Arrow Video continues their quest to unearth respected, semi-forgotten genre works and give them a loving home on DVD and Blu-ray with Wes Craven’s 1981 religious horror-drama, Deadly Blessing. A young farmer, excommunicated from his family who are involved in an archaic, fire and brimstone religious sect called ‘the Hittites’ (who, according to one character, “make the Amish look like swingers”), lives a peaceful existence with his beautiful wife Martha (Maren Jensen), near to his estranged clan. However, their marital bliss is shattered one night when Martha’s husband is mysteriously crushed by his own tractor.All alone on her property, Martha’s two best friends Lana (Sharon Stone) and Vicky (Susan Buckner) pay a visit to offer their support and decide to stick around to help with the healing process. Naturally, Martha believes the Hittites are behind her husband’s death, particularly his incensed father (the late Ernest Borgnine) who accuses his daughter-in-law of being an incubus (surely he means succubus, the female equivalent?). It isn’t long before one of the Hittites’ own is murdered, and doubt is cast as to who (or what) is actually behind the crimes.
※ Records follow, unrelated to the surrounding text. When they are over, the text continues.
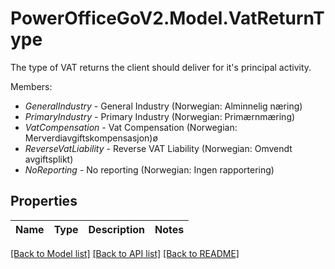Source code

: # PowerOfficeGoV2.Model.VatReturnType
The type of VAT returns the client should deliver for it's principal activity.<p>Members:</p><ul><li><i>GeneralIndustry</i> - General Industry (Norwegian: Alminnelig næring)</li><li><i>PrimaryIndustry</i> - Primary Industry (Norwegian: Primærnmæring)</li><li><i>VatCompensation</i> - Vat Compensation (Norwegian: Merverdiavgiftskompensasjon)ø</li><li><i>ReverseVatLiability</i> - Reverse VAT Liability (Norwegian: Omvendt avgiftsplikt)</li><li><i>NoReporting</i> - No reporting (Norwegian: Ingen rapportering)</li></ul>

## Properties

Name | Type | Description | Notes
------------ | ------------- | ------------- | -------------

[[Back to Model list]](../../README.md#documentation-for-models) [[Back to API list]](../../README.md#documentation-for-api-endpoints) [[Back to README]](../../README.md)

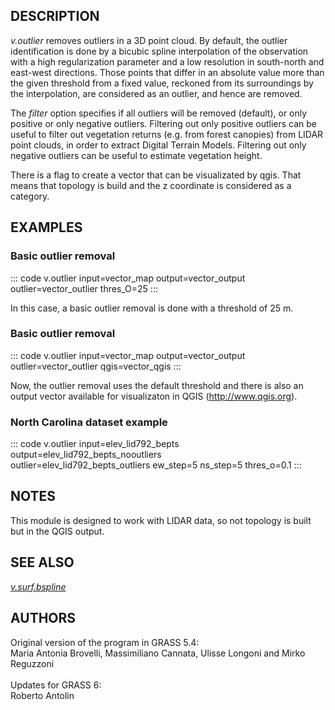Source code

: ## DESCRIPTION

*v.outlier* removes outliers in a 3D point cloud. By default, the
outlier identification is done by a bicubic spline interpolation of the
observation with a high regularization parameter and a low resolution in
south-north and east-west directions. Those points that differ in an
absolute value more than the given threshold from a fixed value,
reckoned from its surroundings by the interpolation, are considered as
an outlier, and hence are removed.

The *filter* option specifies if all outliers will be removed (default),
or only positive or only negative outliers. Filtering out only positive
outliers can be useful to filter out vegetation returns (e.g. from
forest canopies) from LIDAR point clouds, in order to extract Digital
Terrain Models. Filtering out only negative outliers can be useful to
estimate vegetation height.

There is a flag to create a vector that can be visualizated by qgis.
That means that topology is build and the z coordinate is considered as
a category.

## EXAMPLES

### Basic outlier removal

::: code
    v.outlier input=vector_map output=vector_output outlier=vector_outlier thres_O=25
:::

In this case, a basic outlier removal is done with a threshold of 25 m.

### Basic outlier removal

::: code
    v.outlier input=vector_map output=vector_output outlier=vector_outlier qgis=vector_qgis
:::

Now, the outlier removal uses the default threshold and there is also an
output vector available for visualizaton in QGIS
(<http://www.qgis.org>).

### North Carolina dataset example

::: code
    v.outlier input=elev_lid792_bepts output=elev_lid792_bepts_nooutliers \
      outlier=elev_lid792_bepts_outliers ew_step=5 ns_step=5 thres_o=0.1
:::

## NOTES

This module is designed to work with LIDAR data, so not topology is
built but in the QGIS output.

## SEE ALSO

*[v.surf.bspline](v.surf.bspline.html)*

## AUTHORS

Original version of the program in GRASS 5.4:\
Maria Antonia Brovelli, Massimiliano Cannata, Ulisse Longoni and Mirko
Reguzzoni\
\
Updates for GRASS 6:\
Roberto Antolin
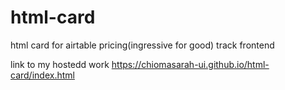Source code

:# html-card
html card for airtable pricing(ingressive for good)
track frontend

link to my hostedd work
https://chiomasarah-ui.github.io/html-card/index.html
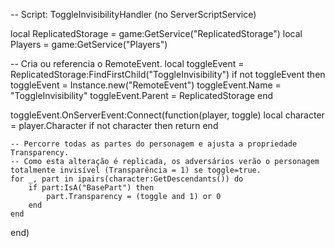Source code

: -- Script: ToggleInvisibilityHandler (no ServerScriptService)

local ReplicatedStorage = game:GetService("ReplicatedStorage")
local Players = game:GetService("Players")

-- Cria ou referencia o RemoteEvent.
local toggleEvent = ReplicatedStorage:FindFirstChild("ToggleInvisibility")
if not toggleEvent then
    toggleEvent = Instance.new("RemoteEvent")
    toggleEvent.Name = "ToggleInvisibility"
    toggleEvent.Parent = ReplicatedStorage
end

toggleEvent.OnServerEvent:Connect(function(player, toggle)
    local character = player.Character
    if not character then return end
    
    -- Percorre todas as partes do personagem e ajusta a propriedade Transparency.
    -- Como esta alteração é replicada, os adversários verão o personagem totalmente invisível (Transparência = 1) se toggle=true.
    for _, part in ipairs(character:GetDescendants()) do
        if part:IsA("BasePart") then
            part.Transparency = (toggle and 1) or 0
        end
    end
end)
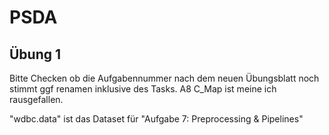 # PSDA


## Übung 1
Bitte Checken ob die Aufgabennummer nach dem neuen Übungsblatt noch stimmt ggf renamen inklusive des Tasks. A8 C_Map ist meine ich rausgefallen. 

"wdbc.data" ist das Dataset für "Aufgabe 7: Preprocessing & Pipelines"
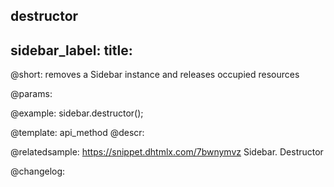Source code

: destructor
---
sidebar_label: 
title: 
---          

@short: removes a Sidebar instance and releases occupied resources


@params:




@example:
sidebar.destructor();


@template: api_method
@descr:

@relatedsample: https://snippet.dhtmlx.com/7bwnymvz	Sidebar. Destructor



@changelog:


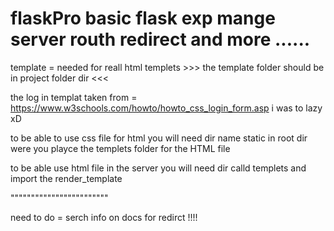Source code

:# flaskPro basic flask exp  mange server routh redirect and more ...... 

template = needed for reall html templets  >>> the template folder should be in project folder dir <<<

the log in templat taken from = https://www.w3schools.com/howto/howto_css_login_form.asp i was to lazy xD

to be able to use css file for html you will need dir name static in root dir were you playce the templets folder for the HTML file 

to be able use html file in the server you will need dir calld templets and import the render_template 

""""""""""""""""""""""""

need to do  = serch info on docs for redirct !!!! 
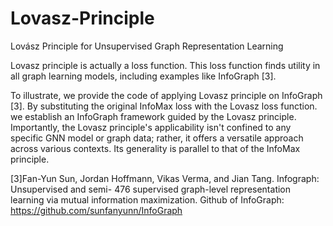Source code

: # Lovasz-Principle
Lovász Principle for Unsupervised Graph Representation Learning

Lovasz principle is actually a loss function. This loss function finds utility in all graph learning models, including examples like InfoGraph [3]. 

To illustrate, we provide the code of applying Lovasz principle on InfoGraph [3]. By substituting the original InfoMax loss with the Lovasz loss function. we establish an InfoGraph framework guided by the Lovasz principle. 
Importantly, the Lovasz principle's applicability isn't confined to any specific GNN model or graph data; rather, it offers a versatile approach across various contexts. Its generality is parallel to that of the InfoMax principle.

[3]Fan-Yun Sun, Jordan Hoffmann, Vikas Verma, and Jian Tang. Infograph: Unsupervised and semi- 476 supervised graph-level representation learning via mutual information maximization.
Github of InfoGraph: https://github.com/sunfanyunn/InfoGraph

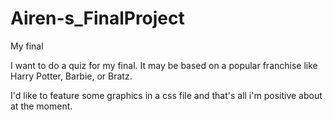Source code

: # Airen-s_FinalProject
My final

I want to do a quiz for my final. It may be based on a popular franchise like Harry Potter, Barbie, or Bratz.

I'd like to feature some graphics in a css file and that's all i'm positive about at the moment.

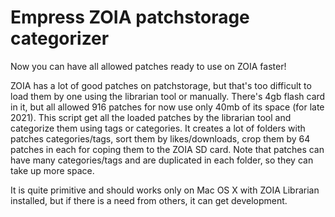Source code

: # Empress ZOIA patchstorage categorizer

Now you can have all allowed patches ready to use on ZOIA faster!

ZOIA has a lot of good patches on patchstorage, but that's too difficult to load them by one using the librarian tool or
manually. There's 4gb flash card in it, but all allowed 916 patches for now use only 40mb of its space (for late 2021).
This script get all the loaded patches by the librarian tool and categorize them using tags or categories. It creates a
lot of folders with patches categories/tags, sort them by likes/downloads, crop them by 64 patches in each for coping
them to the ZOIA SD card. Note that patches can have many categories/tags and are duplicated in each folder, so they can
take up more space.

It is quite primitive and should works only on Mac OS X with ZOIA Librarian installed, but if there is a need from
others, it can get development.

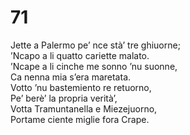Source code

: # 71
  
Jette a Palermo pe’ nce stà’ tre ghiuorne;  
’Ncapo a li quatto cariette malato.  
’Ncape a li cinche me sonno ’nu suonne,  
Ca nenna mia s’era maretata.  
Votto ’nu bastemiento re retuorno,  
Pe’ berè’ la propria verità’,  
Votta Tramuntanella e Miezejuorno,  
Portame ciente miglie fora Crape.
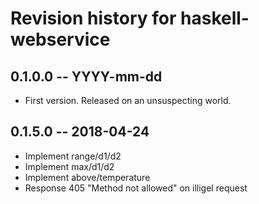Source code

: # Revision history for haskell-webservice

## 0.1.0.0  -- YYYY-mm-dd

* First version. Released on an unsuspecting world.

## 0.1.5.0  -- 2018-04-24

* Implement range/d1/d2
* Implement max/d1/d2
* Implement above/temperature
* Response 405 "Method not allowed" on illigel request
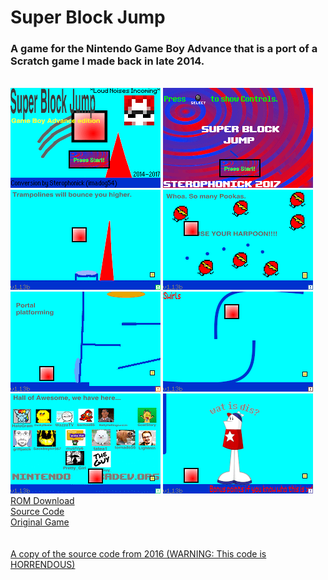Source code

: <html>
<body>
<h1>Super Block Jump</h1>
<h3>A game for the Nintendo Game Boy Advance that is a port of a Scratch game I made back in late 2014.</h3> <br />
<img src="../images/sbjgba/sbjgba0.png">
<img src="../images/sbjgba/sbjgba1.png">
<img src="../images/sbjgba/sbjgba2.png">
<img src="../images/sbjgba/sbjgba3.png">
<img src="../images/sbjgba/sbjgba4.png">
<img src="../images/sbjgba/sbjgba5.png">
<img src="../images/sbjgba/sbjgba6.png">
<img src="../images/sbjgba/sbjgba7.png">
<a href="../downloads/Super Block Jump - Game Boy Advance Edition.gba">ROM Download</a><br />
<a href="https://github.com/Sterophonick/SuperBlockJumpGBA">Source Code</a><br />
<a href="https://scratch.mit.edu/projects/33047346">Original Game</a><br />
<br />
<br />
<a href="../downloads/SbjGba2016src.zip">A copy of the source code from 2016 (WARNING: This code is HORRENDOUS)</a><br />
</body>
</html>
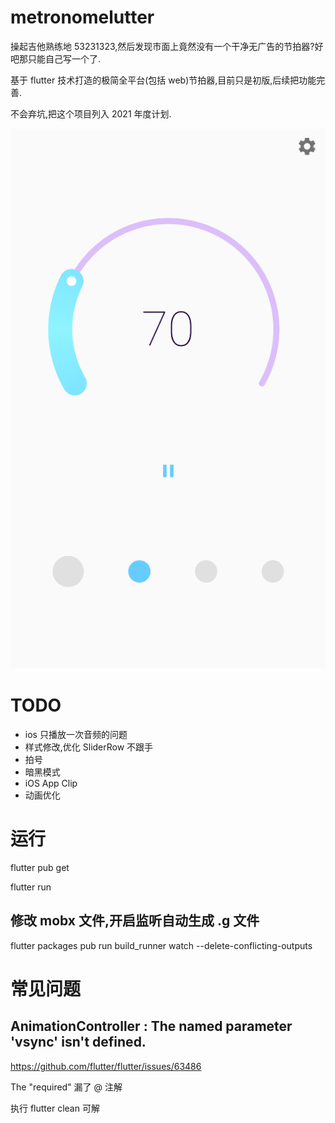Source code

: # metronomelutter

操起吉他熟练地 53231323,然后发现市面上竟然没有一个干净无广告的节拍器?好吧那只能自己写一个了.

基于 flutter 技术打造的极简全平台(包括 web)节拍器,目前只是初版,后续把功能完善.

不会弃坑,把这个项目列入 2021 年度计划.

![preview](./screenshot/preview.png)
# TODO
- ios 只播放一次音频的问题
- 样式修改,优化 SliderRow 不跟手
- 拍号
- 暗黑模式
- iOS App Clip
- 动画优化

# 运行

flutter pub get

flutter run

## 修改 mobx 文件,开启监听自动生成 .g 文件
flutter packages pub run build_runner watch --delete-conflicting-outputs

# 常见问题

## AnimationController : The named parameter 'vsync' isn't defined. 

https://github.com/flutter/flutter/issues/63486

The "required" 漏了 @ 注解

执行 flutter clean 可解
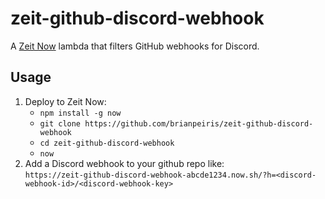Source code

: # zeit-github-discord-webhook

A [Zeit Now](https://zeit.co/now) lambda that filters GitHub webhooks for Discord.

## Usage

1. Deploy to Zeit Now:
    - `npm install -g now`
    - `git clone https://github.com/brianpeiris/zeit-github-discord-webhook`
    - `cd zeit-github-discord-webhook`
    - `now`
2. Add a Discord webhook to your github repo like:  
    `https://zeit-github-discord-webhook-abcde1234.now.sh/?h=<discord-webhook-id>/<discord-webhook-key>`
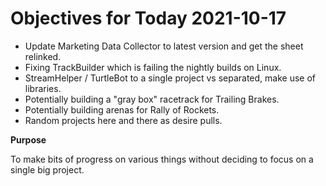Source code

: # Objectives for Today 2021-10-17

- Update Marketing Data Collector to latest version and get the sheet relinked.
- Fixing TrackBuilder which is failing the nightly builds on Linux.
- StreamHelper / TurtleBot to a single project vs separated, make use of libraries.
- Potentially building a "gray box" racetrack for Trailing Brakes.
- Potentially building arenas for Rally of Rockets.
- Random projects here and there as desire pulls.

 
**Purpose**

To make bits of progress on various things without deciding to focus on a single big project.
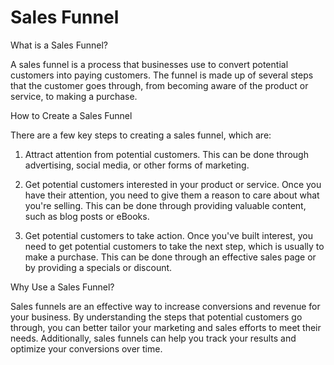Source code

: # Sales Funnel

What is a Sales Funnel?

A sales funnel is a process that businesses use to convert potential customers into paying customers. The funnel is made up of several steps that the customer goes through, from becoming aware of the product or service, to making a purchase.

How to Create a Sales Funnel

There are a few key steps to creating a sales funnel, which are:

1. Attract attention from potential customers. This can be done through advertising, social media, or other forms of marketing.

2. Get potential customers interested in your product or service. Once you have their attention, you need to give them a reason to care about what you're selling. This can be done through providing valuable content, such as blog posts or eBooks.

3. Get potential customers to take action. Once you've built interest, you need to get potential customers to take the next step, which is usually to make a purchase. This can be done through an effective sales page or by providing a specials or discount.

Why Use a Sales Funnel?

Sales funnels are an effective way to increase conversions and revenue for your business. By understanding the steps that potential customers go through, you can better tailor your marketing and sales efforts to meet their needs. Additionally, sales funnels can help you track your results and optimize your conversions over time.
Deadly Blessing is a Craven work which rarely gets in look-in. It was made almost a decade after his infamous 1972 debut, The Last House on the Left, and three years before Freddy Krueger was unleashed into popular culture. On the whole, the film is a relatively restrained affair from a director not exactly renowned for his subtlety. Like the first half of his 1977 mutant cannibal survivalist yarn The Hills Have Eyes, there’s more of a reliance on suspense here, and the gore quota is almost zero. In fact, aside from an unnecessary, fleeting splash of 80s-style nudity, this looks like a creepy TV movie.
Acting-wise, Stone shows little promise in one of her early roles. Borgnine, however, is perfectly cast, playing the Fred Phelps-like patriarch with a demented glee as he exerts an iron grip on the community and spouts some wonderful religious-themed verbal smack-downs (“you are the stench in the nostrils of God”). Frustratingly, Deadly Blessing tacks on an overtly fantasy reveal, completely betraying the subdued material which has come before. Those last few minutes aside, this is a fun little shocker, made with some thoughtfully-staged scares and a craftsmanship absent from much of Craven’s recent efforts.